Recorded data =
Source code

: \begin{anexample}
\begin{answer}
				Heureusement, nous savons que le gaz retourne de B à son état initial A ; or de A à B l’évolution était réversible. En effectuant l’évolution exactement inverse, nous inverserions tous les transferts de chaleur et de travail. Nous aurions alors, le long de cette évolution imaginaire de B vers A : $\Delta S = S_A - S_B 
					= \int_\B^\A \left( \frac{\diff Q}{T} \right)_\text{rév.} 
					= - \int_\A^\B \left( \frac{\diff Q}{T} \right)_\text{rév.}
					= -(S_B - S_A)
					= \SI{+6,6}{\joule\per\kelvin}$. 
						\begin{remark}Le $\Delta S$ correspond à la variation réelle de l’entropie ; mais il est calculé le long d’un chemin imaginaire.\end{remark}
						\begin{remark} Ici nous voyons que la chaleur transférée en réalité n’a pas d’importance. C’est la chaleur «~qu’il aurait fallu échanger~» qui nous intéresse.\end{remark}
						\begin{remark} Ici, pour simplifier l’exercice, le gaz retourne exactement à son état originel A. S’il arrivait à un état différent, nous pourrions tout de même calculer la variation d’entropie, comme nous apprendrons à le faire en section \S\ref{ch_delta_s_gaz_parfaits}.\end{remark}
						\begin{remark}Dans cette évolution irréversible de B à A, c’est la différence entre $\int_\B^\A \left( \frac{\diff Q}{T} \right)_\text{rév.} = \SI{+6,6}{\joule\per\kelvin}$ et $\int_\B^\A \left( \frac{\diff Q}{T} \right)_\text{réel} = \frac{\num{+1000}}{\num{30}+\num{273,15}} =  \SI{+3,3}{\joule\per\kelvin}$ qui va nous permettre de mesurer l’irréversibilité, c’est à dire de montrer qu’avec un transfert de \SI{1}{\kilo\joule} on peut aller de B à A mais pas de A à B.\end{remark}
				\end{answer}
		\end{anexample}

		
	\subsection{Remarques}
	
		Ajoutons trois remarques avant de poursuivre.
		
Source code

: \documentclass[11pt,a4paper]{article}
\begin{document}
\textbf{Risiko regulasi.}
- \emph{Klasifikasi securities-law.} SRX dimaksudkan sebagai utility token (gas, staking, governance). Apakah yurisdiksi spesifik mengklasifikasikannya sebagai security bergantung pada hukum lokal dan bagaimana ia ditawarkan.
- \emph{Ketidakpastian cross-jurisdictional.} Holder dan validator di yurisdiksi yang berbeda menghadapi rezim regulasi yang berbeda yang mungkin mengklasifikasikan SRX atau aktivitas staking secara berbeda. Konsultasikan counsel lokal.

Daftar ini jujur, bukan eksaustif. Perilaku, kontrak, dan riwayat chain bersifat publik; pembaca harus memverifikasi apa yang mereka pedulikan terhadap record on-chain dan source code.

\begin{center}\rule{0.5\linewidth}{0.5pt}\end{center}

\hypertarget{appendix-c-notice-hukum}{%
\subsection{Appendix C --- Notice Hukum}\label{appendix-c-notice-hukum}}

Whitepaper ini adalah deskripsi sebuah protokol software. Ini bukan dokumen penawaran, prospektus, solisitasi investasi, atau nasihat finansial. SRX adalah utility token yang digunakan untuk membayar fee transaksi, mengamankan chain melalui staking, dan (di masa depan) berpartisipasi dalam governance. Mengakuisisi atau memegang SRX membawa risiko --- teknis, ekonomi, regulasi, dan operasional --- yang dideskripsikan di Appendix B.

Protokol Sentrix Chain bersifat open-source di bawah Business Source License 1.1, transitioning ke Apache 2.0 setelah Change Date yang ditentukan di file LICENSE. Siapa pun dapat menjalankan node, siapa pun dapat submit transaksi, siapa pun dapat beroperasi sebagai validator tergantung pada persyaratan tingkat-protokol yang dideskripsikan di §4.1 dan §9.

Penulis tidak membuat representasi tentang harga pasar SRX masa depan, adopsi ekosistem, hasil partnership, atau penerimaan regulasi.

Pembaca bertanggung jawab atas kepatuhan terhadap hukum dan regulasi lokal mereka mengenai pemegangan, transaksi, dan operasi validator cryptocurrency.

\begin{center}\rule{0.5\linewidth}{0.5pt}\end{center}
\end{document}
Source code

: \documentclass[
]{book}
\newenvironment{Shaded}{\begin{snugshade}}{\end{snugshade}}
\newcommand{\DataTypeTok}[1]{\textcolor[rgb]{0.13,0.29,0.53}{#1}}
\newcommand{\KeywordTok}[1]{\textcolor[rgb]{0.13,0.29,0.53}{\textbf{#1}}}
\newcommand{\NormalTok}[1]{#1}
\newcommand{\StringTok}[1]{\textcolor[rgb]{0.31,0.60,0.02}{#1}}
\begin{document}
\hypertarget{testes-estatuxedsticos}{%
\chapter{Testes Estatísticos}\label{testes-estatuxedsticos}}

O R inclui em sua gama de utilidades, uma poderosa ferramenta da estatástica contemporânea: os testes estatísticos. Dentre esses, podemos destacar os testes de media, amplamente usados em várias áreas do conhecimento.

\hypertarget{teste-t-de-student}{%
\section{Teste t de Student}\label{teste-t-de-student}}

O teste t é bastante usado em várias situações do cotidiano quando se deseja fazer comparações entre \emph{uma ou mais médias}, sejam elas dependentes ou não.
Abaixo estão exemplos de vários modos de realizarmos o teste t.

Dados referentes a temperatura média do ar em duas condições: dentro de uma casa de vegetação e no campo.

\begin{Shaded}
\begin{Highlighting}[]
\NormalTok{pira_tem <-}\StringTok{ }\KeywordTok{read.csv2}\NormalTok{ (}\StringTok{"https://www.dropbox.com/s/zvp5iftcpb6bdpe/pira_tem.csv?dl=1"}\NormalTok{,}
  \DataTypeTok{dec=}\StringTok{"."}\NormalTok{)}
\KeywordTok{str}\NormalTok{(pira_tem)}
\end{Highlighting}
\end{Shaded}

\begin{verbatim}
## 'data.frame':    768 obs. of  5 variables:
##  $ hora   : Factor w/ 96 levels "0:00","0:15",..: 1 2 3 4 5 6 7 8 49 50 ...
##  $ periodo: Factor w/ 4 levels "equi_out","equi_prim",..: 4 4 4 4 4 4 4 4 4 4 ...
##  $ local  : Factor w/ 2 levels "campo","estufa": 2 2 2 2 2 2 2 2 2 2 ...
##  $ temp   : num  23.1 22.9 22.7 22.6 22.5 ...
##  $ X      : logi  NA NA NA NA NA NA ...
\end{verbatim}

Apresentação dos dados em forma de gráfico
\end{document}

Task requirements =
Set the entries down again exactly, beginning with their first line and ending with the line that contains "Ici nous voyons"; omit all other lines.

Output of the exercise =
Source code

: \begin{anexample}
\begin{answer}
				Heureusement, nous savons que le gaz retourne de B à son état initial A ; or de A à B l’évolution était réversible. En effectuant l’évolution exactement inverse, nous inverserions tous les transferts de chaleur et de travail. Nous aurions alors, le long de cette évolution imaginaire de B vers A : $\Delta S = S_A - S_B 
					= \int_\B^\A \left( \frac{\diff Q}{T} \right)_\text{rév.} 
					= - \int_\A^\B \left( \frac{\diff Q}{T} \right)_\text{rév.}
					= -(S_B - S_A)
					= \SI{+6,6}{\joule\per\kelvin}$. 
						\begin{remark}Le $\Delta S$ correspond à la variation réelle de l’entropie ; mais il est calculé le long d’un chemin imaginaire.\end{remark}
						\begin{remark} Ici nous voyons que la chaleur transférée en réalité n’a pas d’importance. C’est la chaleur «~qu’il aurait fallu échanger~» qui nous intéresse.\end{remark}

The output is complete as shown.